人気サッカー漫画を題材にしたブロックチェーンゲーム「キャプテン翼-RIVALS- Polygon/Oasys」が、2025年11月28日15時をもってサービスを終了する。運営チームは10月11日に発表し、「長期的なゲーム運営を目指してきたが、今後のゲームエコシステムを継続することが困難になった」と説明した。約3年に及ぶ挑戦は、歴史あるIPと最新テクノロジーの融合という野心的な実験であったが、苦渋の幕引きを迫られた。
段階的に閉ざされる「翼の舞台」
終了に向けて、サービスは段階的に停止していく。10月27日朝には入金やGEM購入、PvPモードやマーケットプレイスが打ち切られる。11月7日には「アリーナ(スペシャルマッチ)」が終了し、最終的に11月28日にアプリとサイトが完全閉鎖。終了後にはNFT閲覧も不可能になるという。

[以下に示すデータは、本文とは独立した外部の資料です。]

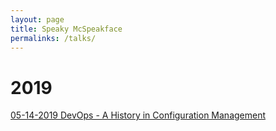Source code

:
 ```yaml
---
layout: page
title: Speaky McSpeakface
permalinks: /talks/
---
```


# 2019

[05-14-2019 DevOps - A History in Configuration Management](assets/slides/devops_history_config_mgmt.pdf)

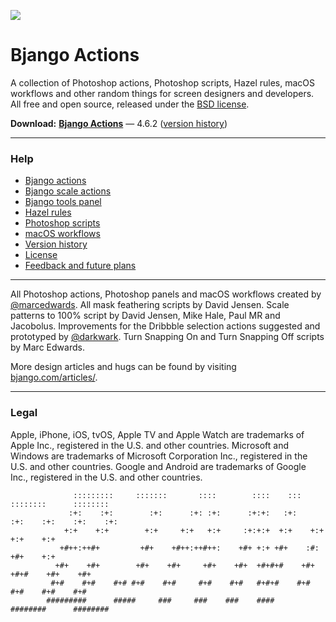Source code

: ![](Help/images/actions-hero.png)

# Bjango Actions

A collection of Photoshop actions, Photoshop scripts, Hazel rules, macOS workflows and other random things for screen designers and developers. All free and open source, released under the [BSD license](https://github.com/bjango/Bjango-Actions/blob/master/Help/License.md).

**Download:** **[Bjango Actions](https://github.com/bjango/Bjango-Actions/archive/master.zip)** — 4.6.2 ([version history](https://github.com/bjango/Bjango-Actions/blob/master/Help/Version%20History.md))

-----

### Help

- [Bjango actions](https://github.com/bjango/Bjango-Actions/blob/master/Help/Actions.md)
- [Bjango scale actions](https://github.com/bjango/Bjango-Actions/blob/master/Help/Help.md#bjango-scale-actions)
- [Bjango tools panel](https://github.com/bjango/Bjango-Actions/blob/master/Help/Help.md#bjango-tools-panel)
- [Hazel rules](https://github.com/bjango/Bjango-Actions/blob/master/Help/Help.md#hazel-rules)
- [Photoshop scripts](https://github.com/bjango/Bjango-Actions/blob/master/Help/Help.md#photoshop-scripts)
- [macOS workflows](https://github.com/bjango/Bjango-Actions/blob/master/Help/Help.md#macos-workflows)
- [Version history](https://github.com/bjango/Bjango-Actions/blob/master/Help/Version%20History.md)
- [License](https://github.com/bjango/Bjango-Actions/blob/master/Help/License.md)
- [Feedback and future plans](https://github.com/bjango/Bjango-Actions/blob/master/Help/Help.md#feedback-and-future-plans)

-----

All Photoshop actions, Photoshop panels and macOS workflows created by [@marcedwards](http://twitter.com/marcedwards). All mask feathering scripts by David Jensen. Scale patterns to 100% script by David Jensen, Mike Hale, Paul MR and Jacobolus. Improvements for the Dribbble selection actions suggested and prototyped by [@darkwark](http://twitter.com/darkwark). Turn Snapping On and Turn Snapping Off scripts by Marc Edwards.

More design articles and hugs can be found by visiting [bjango.com/articles/](http://bjango.com/articles/).

-----

### Legal

Apple, iPhone, iOS, tvOS, Apple TV and Apple Watch are trademarks of Apple Inc., registered in the U.S. and other countries. Microsoft and Windows are trademarks of Microsoft Corporation Inc., registered in the U.S. and other countries. Google and Android are trademarks of Google Inc., registered in the U.S. and other countries.

```
              :::::::::     :::::::       ::::        ::::    :::     ::::::::      :::::::: 
             :+:    :+:        :+:      :+: :+:      :+:+:   :+:    :+:    :+:    :+:    :+: 
            +:+    +:+        +:+     +:+   +:+     :+:+:+  +:+    +:+           +:+    +:+  
           +#++:++#+         +#+    +#++:++#++:    +#+ +:+ +#+    :#:           +#+    +:+   
          +#+    +#+        +#+    +#+     +#+    +#+  +#+#+#    +#+   +#+#    +#+    +#+    
         #+#    #+#    #+# #+#    #+#     #+#    #+#   #+#+#    #+#    #+#    #+#    #+#     
        #########      #####     ###     ###    ###    ####     ########      ######## 
```
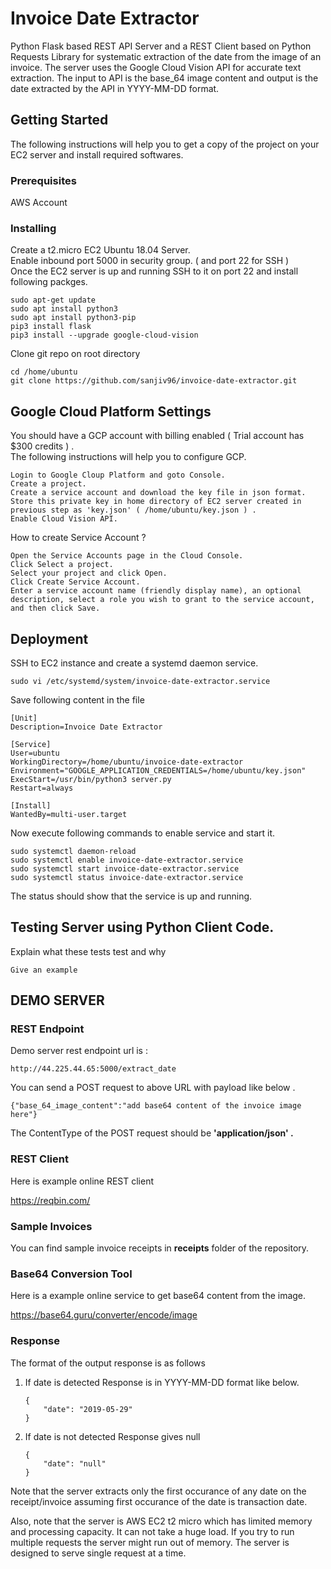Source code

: # Invoice Date Extractor

Python Flask based REST API Server and a REST Client based on Python Requests Library for systematic extraction of the date from the image of an invoice. The server uses the Google Cloud Vision API for accurate text extraction. The input to API is the base_64 image content and output is the date extracted by the API in YYYY-MM-DD format.

## Getting Started

The following instructions will help you to get a copy of the project on your EC2 server and install required softwares. 

### Prerequisites

AWS Account

### Installing

Create a t2.micro EC2 Ubuntu 18.04 Server.  
Enable inbound port 5000 in security group. ( and port 22 for SSH )   
Once the EC2 server is up and running SSH to it on port 22 and install following packges.   

```
sudo apt-get update
sudo apt install python3
sudo apt install python3-pip
pip3 install flask
pip3 install --upgrade google-cloud-vision

```

Clone git repo on root directory 

```
cd /home/ubuntu
git clone https://github.com/sanjiv96/invoice-date-extractor.git

```

## Google Cloud Platform Settings 

You should have a GCP account with billing enabled ( Trial account has $300 credits ) .  
The following instructions will help you to configure GCP. 

```
Login to Google Cloup Platform and goto Console.  
Create a project.   
Create a service account and download the key file in json format.  
Store this private key in home directory of EC2 server created in previous step as 'key.json' ( /home/ubuntu/key.json ) . 
Enable Cloud Vision API.  

```

How to create Service Account ? 

```
Open the Service Accounts page in the Cloud Console.
Click Select a project.
Select your project and click Open.
Click Create Service Account.
Enter a service account name (friendly display name), an optional description, select a role you wish to grant to the service account, and then click Save.
```

## Deployment

SSH to EC2 instance and create a systemd daemon service.   
  
```
sudo vi /etc/systemd/system/invoice-date-extractor.service  
```
Save following content in the file 

```
[Unit]
Description=Invoice Date Extractor 

[Service]
User=ubuntu
WorkingDirectory=/home/ubuntu/invoice-date-extractor
Environment="GOOGLE_APPLICATION_CREDENTIALS=/home/ubuntu/key.json"
ExecStart=/usr/bin/python3 server.py
Restart=always

[Install]
WantedBy=multi-user.target

```
Now execute following commands to enable service and start it. 
```
sudo systemctl daemon-reload
sudo systemctl enable invoice-date-extractor.service
sudo systemctl start invoice-date-extractor.service
sudo systemctl status invoice-date-extractor.service
```
The status should show that the service is up and running. 

## Testing Server using Python Client Code. 

Explain what these tests test and why

```
Give an example
```

## DEMO SERVER

### REST Endpoint

Demo server rest endpoint url is : 

```
http://44.225.44.65:5000/extract_date
```

You can send a POST request to above URL with payload like below .  
```
{"base_64_image_content":"add base64 content of the invoice image here"} 
```
The ContentType of the POST request should be <b>'application/json' .</b>

### REST Client 

Here is example online REST client 

https://reqbin.com/
  
### Sample Invoices 

You can find sample invoice receipts in <b>receipts</b> folder of the repository.

### Base64 Conversion Tool 

Here is a example online service to get base64 content from the image. 

https://base64.guru/converter/encode/image

### Response 
The format of the output response is as follows   
1) If date is detected 
    Response is in YYYY-MM-DD format like below.  
    ```
    {
        "date": "2019-05-29"
    }
    ```

2) If date is not detected 
    Response gives null
    ```
    {
        "date": "null"
    }
    ```

Note that the server extracts only the first occurance of any date on the receipt/invoice assuming first occurance of the date is transaction date.  
  
Also, note that the server is AWS EC2 t2 micro which has limited memory and processing capacity. It can not take a huge load. If you try to run multiple requests the server might run out of memory. The server is designed to serve single request at a time.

運営はユーザーに対し、保有するTSUGTやTSUBASAUT、POL、OASなどの仮想通貨を早めに出金するよう呼びかけている。
最高値から奈落へ 翼コイン暴落の軌跡
2023年11月14日、日本市場に上場した「キャプテン翼コイン(TSUGT)」は、同月27日に0.2489ドルの最高値をつけた。その裏には「青汁王子」ら著名投資家の参入もあり、熱狂は一気に広がった。だが、期待は長く続かず、2025年9月27日には0.0001301ドルまで下落。わずか2年足らずで99.9%の価値を失った。かつて「国産ブロックチェーンゲームの期待の星」と持ち上げられた存在は、今や投資家の失望の象徴となっている。
SNSにあふれる嘆きと冷笑
SNSではユーザーの落胆が相次いでいる。
「NFTもコインもサービス終了とともに消滅」
「ブロックチェーンで管理する必然性はなかったのでは」
「ゲームってお金を稼ぐためにするものじゃないだろ」
一方で、冷笑的な投稿も目立つ。
「暗号資産『キャプテン翼コイン』終了のお知らせ⚽️🪦」
「これがNFTゲームの現実。華やかさは幻想だった」
熱狂と冷笑が交錯する中で、ブロックチェーンゲームの脆さが改めて浮き彫りになった。
NFTは「所有証明」か、それとも「消えゆく幻」か
NFTは所有権を保証する仕組みとして喧伝されてきたが、サービスが終了すれば閲覧すらできない。ゲームの終了とともに価値が失われる構図は、投資家や業界関係者に深刻な疑問を突きつけている。「所有証明」とは何か。「ブロックチェーンゲームは本当に必要だったのか」。キャプテン翼の名を冠した一大プロジェクトの終焉は、国内暗号資産市場に冷や水を浴びせる象徴的な事件となった。